PROVIDED DATA: Begin
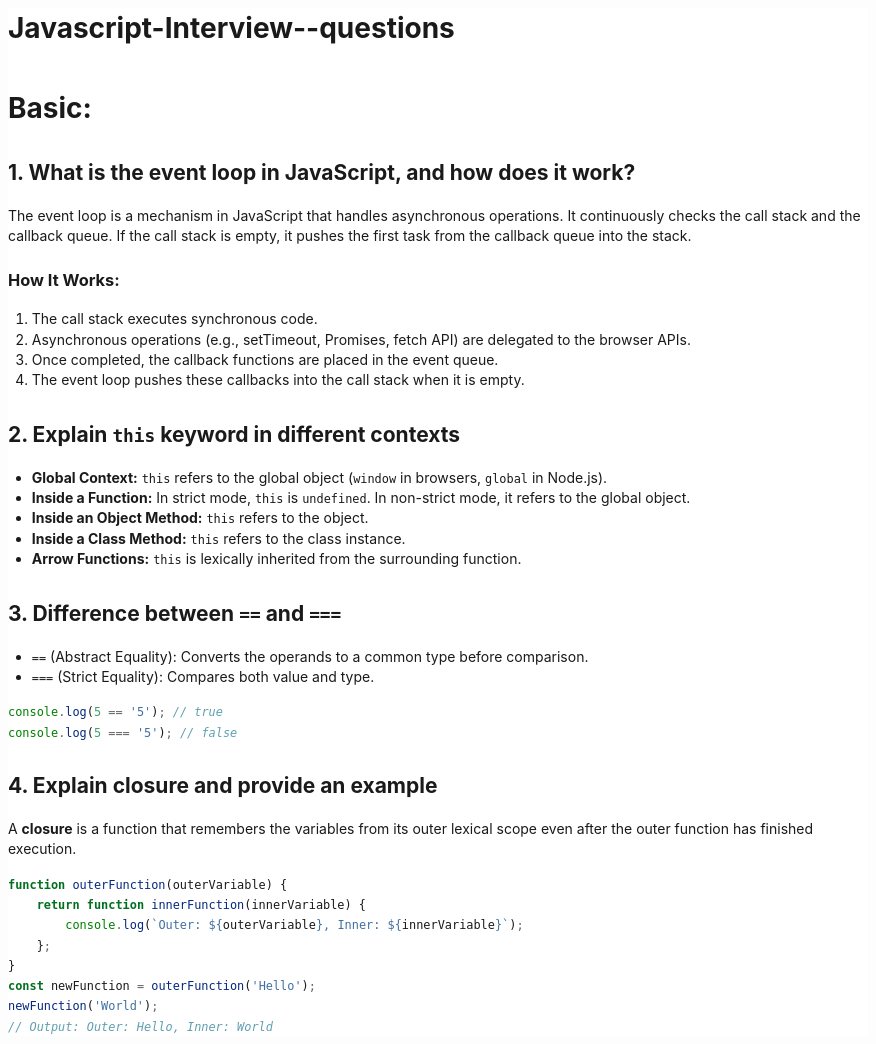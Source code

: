 # Javascript-Interview--questions
# Basic:
## 1. What is the event loop in JavaScript, and how does it work?

The event loop is a mechanism in JavaScript that handles asynchronous operations. It continuously checks the call stack and the callback queue. If the call stack is empty, it pushes the first task from the callback queue into the stack.

### **How It Works:**
1. The call stack executes synchronous code.
2. Asynchronous operations (e.g., setTimeout, Promises, fetch API) are delegated to the browser APIs.
3. Once completed, the callback functions are placed in the event queue.
4. The event loop pushes these callbacks into the call stack when it is empty.

## 2. Explain `this` keyword in different contexts

- **Global Context:** `this` refers to the global object (`window` in browsers, `global` in Node.js).
- **Inside a Function:** In strict mode, `this` is `undefined`. In non-strict mode, it refers to the global object.
- **Inside an Object Method:** `this` refers to the object.
- **Inside a Class Method:** `this` refers to the class instance.
- **Arrow Functions:** `this` is lexically inherited from the surrounding function.

## 3. Difference between `==` and `===`

- `==` (Abstract Equality): Converts the operands to a common type before comparison.
- `===` (Strict Equality): Compares both value and type.

```javascript
console.log(5 == '5'); // true
console.log(5 === '5'); // false
```

## 4. Explain closure and provide an example

A **closure** is a function that remembers the variables from its outer lexical scope even after the outer function has finished execution.

```javascript
function outerFunction(outerVariable) {
    return function innerFunction(innerVariable) {
        console.log(`Outer: ${outerVariable}, Inner: ${innerVariable}`);
    };
}
const newFunction = outerFunction('Hello');
newFunction('World');
// Output: Outer: Hello, Inner: World
```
PROVIDED DATA: End
> **REQUIREMENT**
Show all lines in the entries above where the string "World" appears.

> **TASK ANSWER**
newFunction('World');
// Output: Outer: Hello, Inner: World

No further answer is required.